Problem requirements: Your answer must consist of exactly the lines below, starting with the line with "To use the models" and going on through the line with "Tree model figure", and nothing else.

[Records from a data collection]
---*---
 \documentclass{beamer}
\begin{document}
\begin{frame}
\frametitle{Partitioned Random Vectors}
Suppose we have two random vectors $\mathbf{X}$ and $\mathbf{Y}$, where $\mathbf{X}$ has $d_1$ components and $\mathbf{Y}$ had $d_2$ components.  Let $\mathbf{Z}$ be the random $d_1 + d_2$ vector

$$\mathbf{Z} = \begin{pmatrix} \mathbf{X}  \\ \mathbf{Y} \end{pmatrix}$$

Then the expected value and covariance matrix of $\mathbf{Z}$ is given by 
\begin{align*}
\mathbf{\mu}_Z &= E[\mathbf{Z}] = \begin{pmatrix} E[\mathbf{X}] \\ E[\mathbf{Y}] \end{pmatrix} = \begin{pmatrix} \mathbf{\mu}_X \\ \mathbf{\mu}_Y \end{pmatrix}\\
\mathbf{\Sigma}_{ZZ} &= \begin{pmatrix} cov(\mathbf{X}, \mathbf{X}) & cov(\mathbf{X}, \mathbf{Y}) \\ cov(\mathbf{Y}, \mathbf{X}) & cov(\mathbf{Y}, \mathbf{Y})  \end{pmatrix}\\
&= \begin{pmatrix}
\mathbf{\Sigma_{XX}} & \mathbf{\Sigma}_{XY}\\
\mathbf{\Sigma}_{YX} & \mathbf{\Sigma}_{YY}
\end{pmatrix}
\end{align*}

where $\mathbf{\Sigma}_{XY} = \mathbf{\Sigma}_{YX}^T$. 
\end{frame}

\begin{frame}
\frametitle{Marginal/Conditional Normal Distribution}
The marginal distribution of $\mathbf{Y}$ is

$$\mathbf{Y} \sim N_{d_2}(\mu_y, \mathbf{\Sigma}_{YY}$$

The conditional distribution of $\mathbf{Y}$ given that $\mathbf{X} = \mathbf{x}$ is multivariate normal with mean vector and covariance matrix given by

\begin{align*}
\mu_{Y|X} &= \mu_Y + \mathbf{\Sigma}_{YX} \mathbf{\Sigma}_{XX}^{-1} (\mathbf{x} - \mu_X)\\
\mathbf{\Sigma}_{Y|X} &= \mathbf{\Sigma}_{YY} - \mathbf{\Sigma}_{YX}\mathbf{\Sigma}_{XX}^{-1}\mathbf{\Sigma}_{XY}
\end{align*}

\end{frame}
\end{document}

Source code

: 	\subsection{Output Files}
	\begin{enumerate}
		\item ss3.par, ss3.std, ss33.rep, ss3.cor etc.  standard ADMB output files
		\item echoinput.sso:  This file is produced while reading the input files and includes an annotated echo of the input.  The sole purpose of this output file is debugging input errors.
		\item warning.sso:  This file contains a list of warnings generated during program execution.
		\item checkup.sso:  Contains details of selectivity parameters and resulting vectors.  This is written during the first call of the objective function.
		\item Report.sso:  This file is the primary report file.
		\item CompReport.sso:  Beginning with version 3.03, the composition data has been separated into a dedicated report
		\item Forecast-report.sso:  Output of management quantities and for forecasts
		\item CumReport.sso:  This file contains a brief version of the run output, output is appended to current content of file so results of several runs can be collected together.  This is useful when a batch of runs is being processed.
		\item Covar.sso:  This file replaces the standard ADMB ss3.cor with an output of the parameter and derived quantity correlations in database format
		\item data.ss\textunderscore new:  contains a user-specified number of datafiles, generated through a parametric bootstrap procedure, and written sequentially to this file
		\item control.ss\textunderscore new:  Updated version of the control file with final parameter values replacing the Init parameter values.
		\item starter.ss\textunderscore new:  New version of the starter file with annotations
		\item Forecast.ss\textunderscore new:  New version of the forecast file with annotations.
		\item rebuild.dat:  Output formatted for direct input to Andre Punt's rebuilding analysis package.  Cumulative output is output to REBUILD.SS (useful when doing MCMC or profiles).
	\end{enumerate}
---*---
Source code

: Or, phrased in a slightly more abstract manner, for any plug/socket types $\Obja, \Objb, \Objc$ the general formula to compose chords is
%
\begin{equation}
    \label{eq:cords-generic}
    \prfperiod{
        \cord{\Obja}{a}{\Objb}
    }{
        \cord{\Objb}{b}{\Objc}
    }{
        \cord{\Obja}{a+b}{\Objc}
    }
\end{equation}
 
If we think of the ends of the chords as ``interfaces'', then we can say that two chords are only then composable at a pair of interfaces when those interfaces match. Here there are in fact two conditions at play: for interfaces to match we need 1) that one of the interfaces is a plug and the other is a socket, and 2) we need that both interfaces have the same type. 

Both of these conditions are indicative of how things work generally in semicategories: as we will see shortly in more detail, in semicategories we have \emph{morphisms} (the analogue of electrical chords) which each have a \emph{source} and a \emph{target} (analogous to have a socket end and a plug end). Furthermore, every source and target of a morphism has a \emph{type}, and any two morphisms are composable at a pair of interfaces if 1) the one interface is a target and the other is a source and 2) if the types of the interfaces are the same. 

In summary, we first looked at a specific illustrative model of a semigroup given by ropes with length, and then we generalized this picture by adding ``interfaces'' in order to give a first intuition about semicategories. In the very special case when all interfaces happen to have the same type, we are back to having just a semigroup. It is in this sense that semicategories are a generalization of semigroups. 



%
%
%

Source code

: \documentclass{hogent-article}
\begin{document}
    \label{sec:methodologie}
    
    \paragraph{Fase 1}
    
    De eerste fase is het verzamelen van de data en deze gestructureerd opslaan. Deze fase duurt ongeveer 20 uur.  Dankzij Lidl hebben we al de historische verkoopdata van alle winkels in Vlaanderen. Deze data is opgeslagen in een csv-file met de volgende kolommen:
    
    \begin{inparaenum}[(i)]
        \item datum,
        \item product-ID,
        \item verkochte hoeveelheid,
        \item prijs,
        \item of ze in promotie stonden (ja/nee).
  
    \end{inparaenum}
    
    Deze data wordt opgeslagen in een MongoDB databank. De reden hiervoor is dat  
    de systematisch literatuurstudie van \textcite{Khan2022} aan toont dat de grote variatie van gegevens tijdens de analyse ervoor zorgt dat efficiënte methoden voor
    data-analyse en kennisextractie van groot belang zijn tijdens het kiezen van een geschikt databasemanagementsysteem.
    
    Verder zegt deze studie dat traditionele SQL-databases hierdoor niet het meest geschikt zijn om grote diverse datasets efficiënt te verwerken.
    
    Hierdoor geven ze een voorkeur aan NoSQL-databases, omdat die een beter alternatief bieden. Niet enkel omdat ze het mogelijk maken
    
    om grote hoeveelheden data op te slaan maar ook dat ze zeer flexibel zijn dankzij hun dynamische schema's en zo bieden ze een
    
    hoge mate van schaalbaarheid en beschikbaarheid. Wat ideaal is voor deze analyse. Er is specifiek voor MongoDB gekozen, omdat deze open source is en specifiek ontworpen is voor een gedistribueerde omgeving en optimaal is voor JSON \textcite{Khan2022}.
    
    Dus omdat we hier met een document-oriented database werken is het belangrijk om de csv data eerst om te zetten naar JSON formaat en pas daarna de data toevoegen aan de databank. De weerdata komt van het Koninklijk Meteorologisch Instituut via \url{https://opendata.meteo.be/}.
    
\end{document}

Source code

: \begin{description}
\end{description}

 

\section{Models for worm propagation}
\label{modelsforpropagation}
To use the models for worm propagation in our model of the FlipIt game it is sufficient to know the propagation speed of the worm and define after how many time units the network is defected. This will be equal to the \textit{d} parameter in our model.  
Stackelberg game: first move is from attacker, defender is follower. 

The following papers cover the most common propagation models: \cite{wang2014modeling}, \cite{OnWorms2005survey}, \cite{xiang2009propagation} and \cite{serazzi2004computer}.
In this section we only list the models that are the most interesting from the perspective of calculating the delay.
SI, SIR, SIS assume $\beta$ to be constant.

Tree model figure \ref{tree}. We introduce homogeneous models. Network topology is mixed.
---*---
Output of the exercise:
To use the models for worm propagation in our model of the FlipIt game it is sufficient to know the propagation speed of the worm and define after how many time units the network is defected. This will be equal to the \textit{d} parameter in our model.  
Stackelberg game: first move is from attacker, defender is follower. 

The following papers cover the most common propagation models: \cite{wang2014modeling}, \cite{OnWorms2005survey}, \cite{xiang2009propagation} and \cite{serazzi2004computer}.
In this section we only list the models that are the most interesting from the perspective of calculating the delay.
SI, SIR, SIS assume $\beta$ to be constant.

Tree model figure \ref{tree}. We introduce homogeneous models. Network topology is mixed.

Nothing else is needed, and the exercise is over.